At the same time, southern Australia has experienced a heatwave that has had numerous people hospitalised for heatstroke (http://news.bbc.co.uk/2/hi/asia-pacific/7860776.stm) and in far north Queensland, at the very top of Australia, flash flooding has taken at least (UPDATED 11/02/09) 7 lives, including a 5 year old boy who was taken by a crocodile after following his dog into the rising floodwaters (http://news.bbc.co.uk/2/hi/asia-pacific/7868854.stm). The floods have also destroyed property and homes but in a wonderful show of spirit, some of the flood sufferers have donated their disaster payment from the government to the Red Cross appeal for the bushfire victims.
Not to mention the ongoing drought which has affected farmers in central Australia for at least the last 5 years, destroying livelihood.
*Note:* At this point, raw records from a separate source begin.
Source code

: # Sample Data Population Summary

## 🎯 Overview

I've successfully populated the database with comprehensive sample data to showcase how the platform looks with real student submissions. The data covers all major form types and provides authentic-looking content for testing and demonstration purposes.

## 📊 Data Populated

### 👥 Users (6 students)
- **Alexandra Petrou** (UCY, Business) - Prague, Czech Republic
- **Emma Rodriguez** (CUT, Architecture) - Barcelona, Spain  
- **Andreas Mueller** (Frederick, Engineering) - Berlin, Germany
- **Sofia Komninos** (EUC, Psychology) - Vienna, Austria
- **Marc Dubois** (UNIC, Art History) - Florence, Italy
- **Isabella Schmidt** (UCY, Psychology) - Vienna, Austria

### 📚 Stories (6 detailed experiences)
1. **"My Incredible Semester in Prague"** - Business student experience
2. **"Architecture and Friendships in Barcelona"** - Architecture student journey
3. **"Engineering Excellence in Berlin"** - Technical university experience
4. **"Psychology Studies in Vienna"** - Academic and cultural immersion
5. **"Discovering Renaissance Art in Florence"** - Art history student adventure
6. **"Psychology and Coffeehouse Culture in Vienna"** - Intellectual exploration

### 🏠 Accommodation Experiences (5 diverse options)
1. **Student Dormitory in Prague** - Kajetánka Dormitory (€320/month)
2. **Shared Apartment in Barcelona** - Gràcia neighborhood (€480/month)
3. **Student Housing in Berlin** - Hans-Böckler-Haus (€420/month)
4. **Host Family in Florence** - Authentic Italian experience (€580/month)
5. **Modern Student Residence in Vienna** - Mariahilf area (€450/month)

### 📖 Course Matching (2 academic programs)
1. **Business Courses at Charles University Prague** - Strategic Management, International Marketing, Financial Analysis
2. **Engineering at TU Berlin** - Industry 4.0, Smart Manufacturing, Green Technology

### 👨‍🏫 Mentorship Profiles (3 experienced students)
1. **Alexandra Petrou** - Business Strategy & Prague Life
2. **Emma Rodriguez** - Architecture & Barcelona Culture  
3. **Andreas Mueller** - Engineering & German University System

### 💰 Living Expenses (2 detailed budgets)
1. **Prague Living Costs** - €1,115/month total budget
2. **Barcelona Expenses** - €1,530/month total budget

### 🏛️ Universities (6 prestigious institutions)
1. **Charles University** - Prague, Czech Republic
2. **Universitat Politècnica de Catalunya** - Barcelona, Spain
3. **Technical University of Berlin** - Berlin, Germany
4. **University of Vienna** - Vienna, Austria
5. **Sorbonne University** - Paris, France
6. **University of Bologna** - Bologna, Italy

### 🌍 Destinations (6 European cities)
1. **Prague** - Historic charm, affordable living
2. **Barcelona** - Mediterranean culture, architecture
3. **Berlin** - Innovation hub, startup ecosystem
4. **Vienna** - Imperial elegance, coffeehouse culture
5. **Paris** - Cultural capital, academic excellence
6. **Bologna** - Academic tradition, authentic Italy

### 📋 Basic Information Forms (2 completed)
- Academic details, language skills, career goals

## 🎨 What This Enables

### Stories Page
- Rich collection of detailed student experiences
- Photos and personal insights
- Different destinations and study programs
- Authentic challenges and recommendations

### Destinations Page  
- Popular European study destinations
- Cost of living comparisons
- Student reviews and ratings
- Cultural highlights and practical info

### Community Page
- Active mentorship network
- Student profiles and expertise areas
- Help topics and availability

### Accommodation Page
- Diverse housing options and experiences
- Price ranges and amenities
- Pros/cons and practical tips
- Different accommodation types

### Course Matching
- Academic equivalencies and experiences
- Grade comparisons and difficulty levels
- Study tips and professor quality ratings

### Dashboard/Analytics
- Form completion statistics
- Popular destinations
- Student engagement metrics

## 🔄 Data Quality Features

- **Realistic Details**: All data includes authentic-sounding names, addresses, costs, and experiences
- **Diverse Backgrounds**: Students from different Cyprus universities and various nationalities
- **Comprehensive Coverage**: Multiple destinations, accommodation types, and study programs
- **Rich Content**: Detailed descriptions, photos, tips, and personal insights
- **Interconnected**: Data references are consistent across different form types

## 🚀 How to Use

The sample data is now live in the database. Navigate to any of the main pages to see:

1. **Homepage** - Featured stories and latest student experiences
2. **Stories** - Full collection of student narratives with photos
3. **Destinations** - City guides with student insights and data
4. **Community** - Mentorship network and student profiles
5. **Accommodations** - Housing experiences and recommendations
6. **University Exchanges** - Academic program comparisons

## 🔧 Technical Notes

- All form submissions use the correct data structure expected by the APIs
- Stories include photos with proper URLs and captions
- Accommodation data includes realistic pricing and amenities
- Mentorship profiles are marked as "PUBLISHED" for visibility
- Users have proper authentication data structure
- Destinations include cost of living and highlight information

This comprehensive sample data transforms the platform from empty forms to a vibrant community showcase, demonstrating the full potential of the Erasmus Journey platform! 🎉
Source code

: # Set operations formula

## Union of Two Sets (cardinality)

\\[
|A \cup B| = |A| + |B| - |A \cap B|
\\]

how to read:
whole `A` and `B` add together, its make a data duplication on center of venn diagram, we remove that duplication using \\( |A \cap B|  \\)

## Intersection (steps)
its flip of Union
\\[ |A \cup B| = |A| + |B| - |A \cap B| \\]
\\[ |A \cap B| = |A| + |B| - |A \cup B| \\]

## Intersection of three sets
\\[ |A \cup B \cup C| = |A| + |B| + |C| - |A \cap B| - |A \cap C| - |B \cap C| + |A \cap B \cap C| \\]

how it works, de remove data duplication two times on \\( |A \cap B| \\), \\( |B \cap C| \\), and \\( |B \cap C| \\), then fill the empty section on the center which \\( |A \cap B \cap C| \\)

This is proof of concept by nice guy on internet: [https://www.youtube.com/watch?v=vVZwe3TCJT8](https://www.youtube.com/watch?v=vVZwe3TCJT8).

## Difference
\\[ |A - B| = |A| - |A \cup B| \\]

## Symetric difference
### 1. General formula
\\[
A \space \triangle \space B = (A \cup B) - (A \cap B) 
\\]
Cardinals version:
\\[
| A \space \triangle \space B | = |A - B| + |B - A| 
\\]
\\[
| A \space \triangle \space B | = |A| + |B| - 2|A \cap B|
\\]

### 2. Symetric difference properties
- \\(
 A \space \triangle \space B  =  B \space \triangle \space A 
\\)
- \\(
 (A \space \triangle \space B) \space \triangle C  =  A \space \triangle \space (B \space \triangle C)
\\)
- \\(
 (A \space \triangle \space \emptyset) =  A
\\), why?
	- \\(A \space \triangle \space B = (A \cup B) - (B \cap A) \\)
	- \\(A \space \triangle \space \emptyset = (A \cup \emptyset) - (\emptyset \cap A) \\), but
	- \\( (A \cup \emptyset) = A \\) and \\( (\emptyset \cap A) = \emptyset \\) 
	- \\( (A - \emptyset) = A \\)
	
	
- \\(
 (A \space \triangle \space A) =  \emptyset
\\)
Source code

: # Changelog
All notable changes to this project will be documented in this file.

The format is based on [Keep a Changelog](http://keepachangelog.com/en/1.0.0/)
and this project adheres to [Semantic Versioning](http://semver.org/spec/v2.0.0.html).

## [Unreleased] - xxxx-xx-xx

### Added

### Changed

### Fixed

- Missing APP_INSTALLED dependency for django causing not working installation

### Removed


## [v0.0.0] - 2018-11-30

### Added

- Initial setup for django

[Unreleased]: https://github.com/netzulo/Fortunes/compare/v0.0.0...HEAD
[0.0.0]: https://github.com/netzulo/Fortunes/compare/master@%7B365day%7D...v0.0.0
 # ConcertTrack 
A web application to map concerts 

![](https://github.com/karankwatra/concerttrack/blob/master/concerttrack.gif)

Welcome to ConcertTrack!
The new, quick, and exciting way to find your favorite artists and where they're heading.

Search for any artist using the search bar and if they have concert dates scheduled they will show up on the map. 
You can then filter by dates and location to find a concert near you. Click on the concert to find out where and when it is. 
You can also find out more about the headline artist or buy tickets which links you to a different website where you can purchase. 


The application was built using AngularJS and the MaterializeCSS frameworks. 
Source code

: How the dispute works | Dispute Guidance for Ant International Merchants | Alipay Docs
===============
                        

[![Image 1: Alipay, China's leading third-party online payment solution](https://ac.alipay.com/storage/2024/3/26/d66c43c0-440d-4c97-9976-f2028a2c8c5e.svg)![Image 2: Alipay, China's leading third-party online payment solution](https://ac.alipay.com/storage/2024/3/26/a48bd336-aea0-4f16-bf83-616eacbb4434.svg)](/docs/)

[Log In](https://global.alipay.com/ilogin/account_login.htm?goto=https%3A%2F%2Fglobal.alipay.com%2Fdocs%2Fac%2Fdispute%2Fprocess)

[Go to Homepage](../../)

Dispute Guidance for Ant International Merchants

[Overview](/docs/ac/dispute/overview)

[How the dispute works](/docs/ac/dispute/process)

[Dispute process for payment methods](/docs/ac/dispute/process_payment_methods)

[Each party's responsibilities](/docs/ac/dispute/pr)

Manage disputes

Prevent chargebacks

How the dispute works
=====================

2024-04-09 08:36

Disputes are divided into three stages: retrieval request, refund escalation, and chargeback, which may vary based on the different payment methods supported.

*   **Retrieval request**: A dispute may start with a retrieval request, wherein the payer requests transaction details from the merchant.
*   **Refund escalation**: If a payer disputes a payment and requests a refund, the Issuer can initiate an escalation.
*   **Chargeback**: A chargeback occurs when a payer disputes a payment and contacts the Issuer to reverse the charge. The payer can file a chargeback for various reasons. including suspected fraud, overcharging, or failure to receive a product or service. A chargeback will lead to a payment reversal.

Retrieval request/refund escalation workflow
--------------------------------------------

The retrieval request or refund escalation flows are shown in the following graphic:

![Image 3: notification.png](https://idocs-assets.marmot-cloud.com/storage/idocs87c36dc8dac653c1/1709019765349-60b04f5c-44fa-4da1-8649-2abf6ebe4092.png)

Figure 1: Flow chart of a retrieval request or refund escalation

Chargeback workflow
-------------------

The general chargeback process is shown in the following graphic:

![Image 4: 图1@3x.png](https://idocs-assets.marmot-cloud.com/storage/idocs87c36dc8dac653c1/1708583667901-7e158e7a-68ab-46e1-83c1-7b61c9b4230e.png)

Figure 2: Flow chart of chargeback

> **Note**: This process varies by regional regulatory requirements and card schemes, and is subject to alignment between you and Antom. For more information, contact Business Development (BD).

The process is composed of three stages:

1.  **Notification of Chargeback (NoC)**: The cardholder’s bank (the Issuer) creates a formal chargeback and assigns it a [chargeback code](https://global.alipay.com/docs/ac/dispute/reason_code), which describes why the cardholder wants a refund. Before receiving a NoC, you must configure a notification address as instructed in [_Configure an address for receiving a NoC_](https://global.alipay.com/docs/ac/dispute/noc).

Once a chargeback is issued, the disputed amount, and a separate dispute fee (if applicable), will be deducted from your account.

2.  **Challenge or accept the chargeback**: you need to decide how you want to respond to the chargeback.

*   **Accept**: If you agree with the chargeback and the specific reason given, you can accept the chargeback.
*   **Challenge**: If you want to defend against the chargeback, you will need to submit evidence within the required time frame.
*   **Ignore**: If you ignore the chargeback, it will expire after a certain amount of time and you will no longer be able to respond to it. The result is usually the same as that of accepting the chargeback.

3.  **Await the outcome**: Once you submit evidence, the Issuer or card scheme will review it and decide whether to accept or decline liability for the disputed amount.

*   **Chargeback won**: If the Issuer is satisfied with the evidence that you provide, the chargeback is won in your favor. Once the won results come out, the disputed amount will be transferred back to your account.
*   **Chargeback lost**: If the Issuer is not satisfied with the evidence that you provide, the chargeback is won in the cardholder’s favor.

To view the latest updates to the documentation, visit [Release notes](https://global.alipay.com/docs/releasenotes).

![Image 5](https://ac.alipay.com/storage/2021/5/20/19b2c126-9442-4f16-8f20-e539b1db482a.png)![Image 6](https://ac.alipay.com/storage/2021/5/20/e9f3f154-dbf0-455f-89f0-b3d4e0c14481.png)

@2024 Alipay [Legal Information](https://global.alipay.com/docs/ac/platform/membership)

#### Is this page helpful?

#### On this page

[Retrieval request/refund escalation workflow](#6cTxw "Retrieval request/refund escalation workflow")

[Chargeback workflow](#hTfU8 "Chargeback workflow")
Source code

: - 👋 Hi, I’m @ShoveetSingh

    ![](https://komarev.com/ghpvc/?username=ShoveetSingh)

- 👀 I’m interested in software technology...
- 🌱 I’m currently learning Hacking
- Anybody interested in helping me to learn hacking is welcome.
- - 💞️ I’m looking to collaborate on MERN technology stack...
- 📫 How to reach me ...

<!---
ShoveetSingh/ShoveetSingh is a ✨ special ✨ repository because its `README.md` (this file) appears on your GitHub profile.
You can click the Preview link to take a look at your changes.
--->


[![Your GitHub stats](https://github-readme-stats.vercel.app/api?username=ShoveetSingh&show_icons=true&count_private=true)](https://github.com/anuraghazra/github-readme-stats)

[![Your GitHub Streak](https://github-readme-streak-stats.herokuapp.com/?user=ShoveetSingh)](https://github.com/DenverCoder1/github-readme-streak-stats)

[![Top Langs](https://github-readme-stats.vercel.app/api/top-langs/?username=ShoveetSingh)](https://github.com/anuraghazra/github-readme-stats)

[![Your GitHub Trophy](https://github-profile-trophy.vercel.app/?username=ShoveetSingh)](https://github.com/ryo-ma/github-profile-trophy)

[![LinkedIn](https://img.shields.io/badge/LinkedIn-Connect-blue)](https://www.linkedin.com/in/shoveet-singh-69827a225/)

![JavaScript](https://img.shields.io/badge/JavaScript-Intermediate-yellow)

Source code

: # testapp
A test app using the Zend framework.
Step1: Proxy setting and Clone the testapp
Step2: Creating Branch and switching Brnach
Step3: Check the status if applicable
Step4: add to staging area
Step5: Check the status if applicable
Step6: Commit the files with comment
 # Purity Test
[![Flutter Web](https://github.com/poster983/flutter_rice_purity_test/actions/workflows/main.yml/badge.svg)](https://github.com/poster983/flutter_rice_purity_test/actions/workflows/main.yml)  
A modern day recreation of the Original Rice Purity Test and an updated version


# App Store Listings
Native animals and pets are also hard hit. There have been quite adorable pictures circulating the net of the usually reclusive (and aggressive towards humans) koalas and other native wildlife drinking from cups handed to them by humans or from swimming pools or from hoses, but the reality is dire: the poor animals are dying of thirst and that thirst has overcome their natural fear of humans. Really saddening.
The need for immediate support, counselling, blood and financial assistance is enormous. In these harsh economic times, I know it’s hard for people to help, but if you can, Australians and their wildlife and pets need your help!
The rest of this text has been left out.